* [Task objective] Output only the lines below that start at the line containing "[ ] Printing GCS omits Misc 1 set." and end at the line containing "[ ] Create Powershell Cheatsheet.", with both ends kept.

*** Records provided

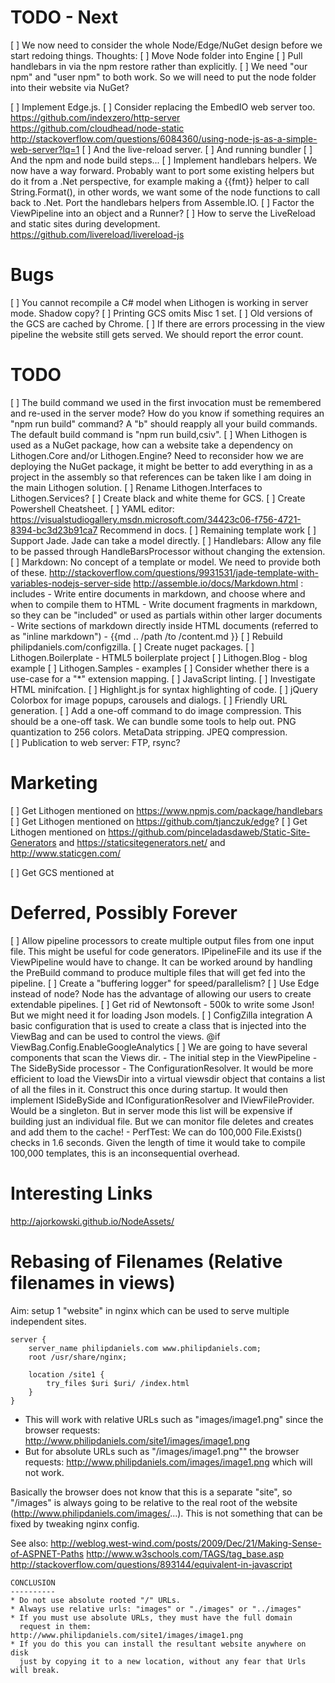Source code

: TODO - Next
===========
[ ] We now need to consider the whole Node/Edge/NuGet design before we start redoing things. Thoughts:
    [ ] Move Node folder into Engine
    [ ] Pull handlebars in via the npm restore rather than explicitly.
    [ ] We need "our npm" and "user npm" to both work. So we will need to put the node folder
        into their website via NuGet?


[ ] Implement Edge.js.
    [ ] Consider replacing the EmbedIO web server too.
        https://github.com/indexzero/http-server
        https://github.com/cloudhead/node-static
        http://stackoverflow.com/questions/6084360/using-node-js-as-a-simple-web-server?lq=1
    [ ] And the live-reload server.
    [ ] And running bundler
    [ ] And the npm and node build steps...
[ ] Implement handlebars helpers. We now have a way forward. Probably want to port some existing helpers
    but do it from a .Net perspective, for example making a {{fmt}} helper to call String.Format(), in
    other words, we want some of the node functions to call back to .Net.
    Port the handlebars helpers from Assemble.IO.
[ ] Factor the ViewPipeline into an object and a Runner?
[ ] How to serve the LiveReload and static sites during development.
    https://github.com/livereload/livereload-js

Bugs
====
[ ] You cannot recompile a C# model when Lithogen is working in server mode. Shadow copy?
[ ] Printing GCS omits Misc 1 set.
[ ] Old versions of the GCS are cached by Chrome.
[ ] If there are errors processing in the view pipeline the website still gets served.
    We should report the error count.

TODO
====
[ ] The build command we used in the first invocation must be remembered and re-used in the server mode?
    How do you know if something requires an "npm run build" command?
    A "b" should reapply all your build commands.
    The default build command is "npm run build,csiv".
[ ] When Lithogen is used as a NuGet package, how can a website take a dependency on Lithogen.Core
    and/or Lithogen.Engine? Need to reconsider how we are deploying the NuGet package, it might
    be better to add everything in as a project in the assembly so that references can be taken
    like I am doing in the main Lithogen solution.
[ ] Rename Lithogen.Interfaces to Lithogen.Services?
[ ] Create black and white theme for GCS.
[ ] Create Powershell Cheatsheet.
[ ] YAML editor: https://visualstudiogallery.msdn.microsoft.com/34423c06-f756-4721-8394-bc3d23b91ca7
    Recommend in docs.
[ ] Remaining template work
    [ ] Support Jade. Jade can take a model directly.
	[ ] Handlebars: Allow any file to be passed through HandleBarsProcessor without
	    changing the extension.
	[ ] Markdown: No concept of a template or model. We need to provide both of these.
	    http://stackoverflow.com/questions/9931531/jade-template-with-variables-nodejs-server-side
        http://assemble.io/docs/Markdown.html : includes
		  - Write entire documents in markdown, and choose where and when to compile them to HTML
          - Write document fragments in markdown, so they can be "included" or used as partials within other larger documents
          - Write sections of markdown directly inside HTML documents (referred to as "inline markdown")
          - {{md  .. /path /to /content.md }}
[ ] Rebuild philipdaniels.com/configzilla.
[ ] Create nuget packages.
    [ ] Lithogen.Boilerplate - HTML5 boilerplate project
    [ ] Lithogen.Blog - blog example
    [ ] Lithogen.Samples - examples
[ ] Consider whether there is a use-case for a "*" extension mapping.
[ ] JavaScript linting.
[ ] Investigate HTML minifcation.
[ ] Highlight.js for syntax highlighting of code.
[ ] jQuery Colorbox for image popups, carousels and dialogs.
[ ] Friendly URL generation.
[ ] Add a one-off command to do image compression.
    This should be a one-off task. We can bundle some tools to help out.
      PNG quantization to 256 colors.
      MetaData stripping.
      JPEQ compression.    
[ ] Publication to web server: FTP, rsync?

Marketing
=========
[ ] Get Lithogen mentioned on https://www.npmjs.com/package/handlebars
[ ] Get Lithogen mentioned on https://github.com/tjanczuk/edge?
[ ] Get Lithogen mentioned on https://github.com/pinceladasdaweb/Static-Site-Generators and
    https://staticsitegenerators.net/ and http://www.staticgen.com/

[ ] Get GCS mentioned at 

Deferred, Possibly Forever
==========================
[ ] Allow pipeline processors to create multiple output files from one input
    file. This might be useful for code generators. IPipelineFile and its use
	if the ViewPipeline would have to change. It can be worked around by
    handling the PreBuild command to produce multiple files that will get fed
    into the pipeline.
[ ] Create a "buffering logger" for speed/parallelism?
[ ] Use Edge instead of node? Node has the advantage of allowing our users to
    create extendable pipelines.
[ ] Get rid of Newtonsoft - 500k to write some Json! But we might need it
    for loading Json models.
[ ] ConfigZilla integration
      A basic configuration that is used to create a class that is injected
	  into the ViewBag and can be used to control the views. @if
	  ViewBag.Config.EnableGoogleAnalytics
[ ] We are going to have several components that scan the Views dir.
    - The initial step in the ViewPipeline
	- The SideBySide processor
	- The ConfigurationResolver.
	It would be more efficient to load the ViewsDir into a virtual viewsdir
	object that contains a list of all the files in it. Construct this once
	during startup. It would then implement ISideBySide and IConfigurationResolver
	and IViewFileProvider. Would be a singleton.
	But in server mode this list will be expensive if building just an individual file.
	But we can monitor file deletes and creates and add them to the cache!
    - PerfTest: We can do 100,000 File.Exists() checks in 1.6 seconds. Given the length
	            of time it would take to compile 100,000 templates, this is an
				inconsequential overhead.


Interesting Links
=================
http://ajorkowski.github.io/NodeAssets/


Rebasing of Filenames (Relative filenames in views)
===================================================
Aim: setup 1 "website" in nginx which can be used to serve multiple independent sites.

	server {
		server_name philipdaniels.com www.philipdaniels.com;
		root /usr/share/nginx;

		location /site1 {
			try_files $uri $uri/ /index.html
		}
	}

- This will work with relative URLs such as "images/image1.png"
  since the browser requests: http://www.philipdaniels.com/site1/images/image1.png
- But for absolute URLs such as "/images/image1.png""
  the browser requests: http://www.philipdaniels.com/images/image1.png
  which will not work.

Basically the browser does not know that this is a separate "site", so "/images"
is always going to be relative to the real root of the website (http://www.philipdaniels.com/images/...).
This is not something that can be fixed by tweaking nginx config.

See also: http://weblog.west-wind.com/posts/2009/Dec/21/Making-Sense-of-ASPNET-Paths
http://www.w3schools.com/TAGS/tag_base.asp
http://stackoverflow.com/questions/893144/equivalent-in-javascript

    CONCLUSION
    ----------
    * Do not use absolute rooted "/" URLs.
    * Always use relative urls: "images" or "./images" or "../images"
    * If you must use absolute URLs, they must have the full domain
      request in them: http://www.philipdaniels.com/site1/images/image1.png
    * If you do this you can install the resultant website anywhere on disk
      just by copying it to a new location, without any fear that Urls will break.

******

* [Output of the exercise]
[ ] Printing GCS omits Misc 1 set.
[ ] Old versions of the GCS are cached by Chrome.
[ ] If there are errors processing in the view pipeline the website still gets served.
    We should report the error count.

TODO
====
[ ] The build command we used in the first invocation must be remembered and re-used in the server mode?
    How do you know if something requires an "npm run build" command?
    A "b" should reapply all your build commands.
    The default build command is "npm run build,csiv".
[ ] When Lithogen is used as a NuGet package, how can a website take a dependency on Lithogen.Core
    and/or Lithogen.Engine? Need to reconsider how we are deploying the NuGet package, it might
    be better to add everything in as a project in the assembly so that references can be taken
    like I am doing in the main Lithogen solution.
[ ] Rename Lithogen.Interfaces to Lithogen.Services?
[ ] Create black and white theme for GCS.
[ ] Create Powershell Cheatsheet.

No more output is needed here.